((

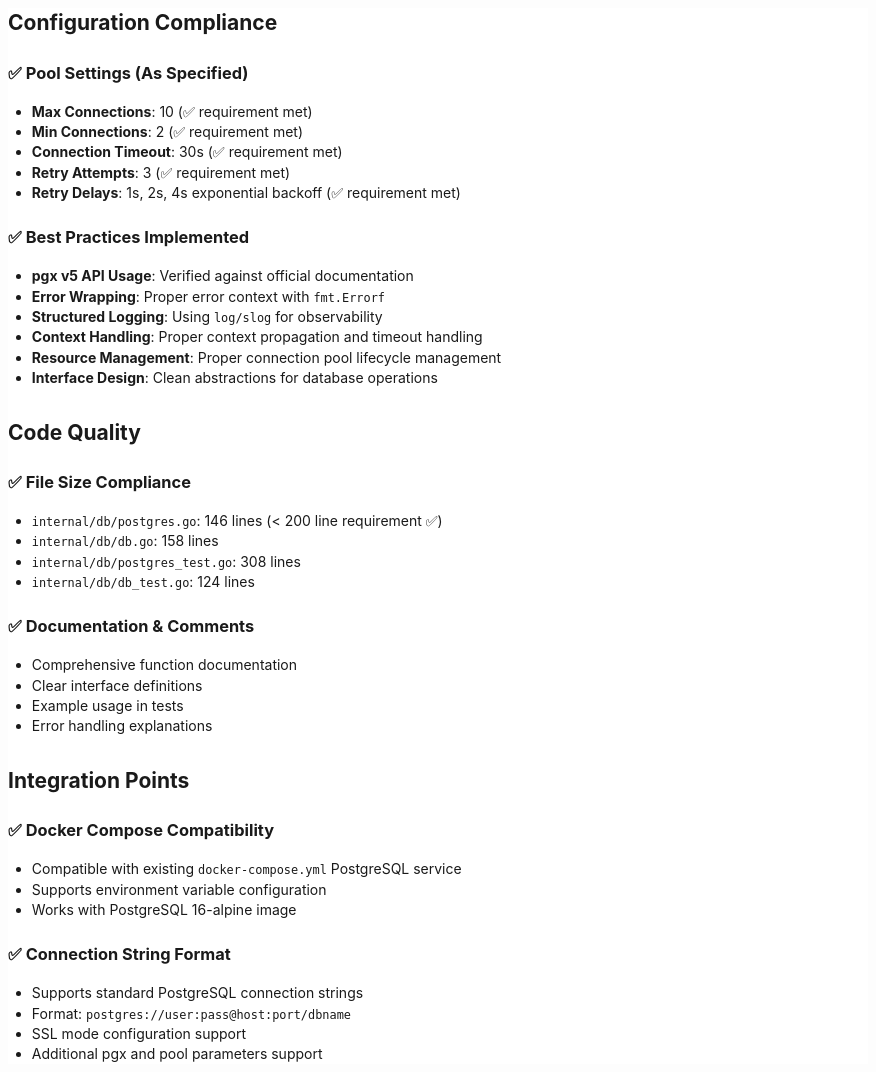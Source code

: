 ## Configuration Compliance

### ✅ Pool Settings (As Specified)

- **Max Connections**: 10 (✅ requirement met)
- **Min Connections**: 2 (✅ requirement met)
- **Connection Timeout**: 30s (✅ requirement met)
- **Retry Attempts**: 3 (✅ requirement met)
- **Retry Delays**: 1s, 2s, 4s exponential backoff (✅ requirement met)

### ✅ Best Practices Implemented

- **pgx v5 API Usage**: Verified against official documentation
- **Error Wrapping**: Proper error context with `fmt.Errorf`
- **Structured Logging**: Using `log/slog` for observability
- **Context Handling**: Proper context propagation and timeout handling
- **Resource Management**: Proper connection pool lifecycle management
- **Interface Design**: Clean abstractions for database operations

## Code Quality

### ✅ File Size Compliance

- `internal/db/postgres.go`: 146 lines (< 200 line requirement ✅)
- `internal/db/db.go`: 158 lines
- `internal/db/postgres_test.go`: 308 lines
- `internal/db/db_test.go`: 124 lines

### ✅ Documentation & Comments

- Comprehensive function documentation
- Clear interface definitions
- Example usage in tests
- Error handling explanations

## Integration Points

### ✅ Docker Compose Compatibility

- Compatible with existing `docker-compose.yml` PostgreSQL service
- Supports environment variable configuration
- Works with PostgreSQL 16-alpine image

### ✅ Connection String Format

- Supports standard PostgreSQL connection strings
- Format: `postgres://user:pass@host:port/dbname`
- SSL mode configuration support
- Additional pgx and pool parameters support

))

■ DIRECTIONS: Up to the line containing "- Comprehensive function documentation", skip everything; from that line through the last line above, return each line exactly.

■ EXERCISE RESULT:
- Comprehensive function documentation
- Clear interface definitions
- Example usage in tests
- Error handling explanations

## Integration Points

### ✅ Docker Compose Compatibility

- Compatible with existing `docker-compose.yml` PostgreSQL service
- Supports environment variable configuration
- Works with PostgreSQL 16-alpine image

### ✅ Connection String Format

- Supports standard PostgreSQL connection strings
- Format: `postgres://user:pass@host:port/dbname`
- SSL mode configuration support
- Additional pgx and pool parameters support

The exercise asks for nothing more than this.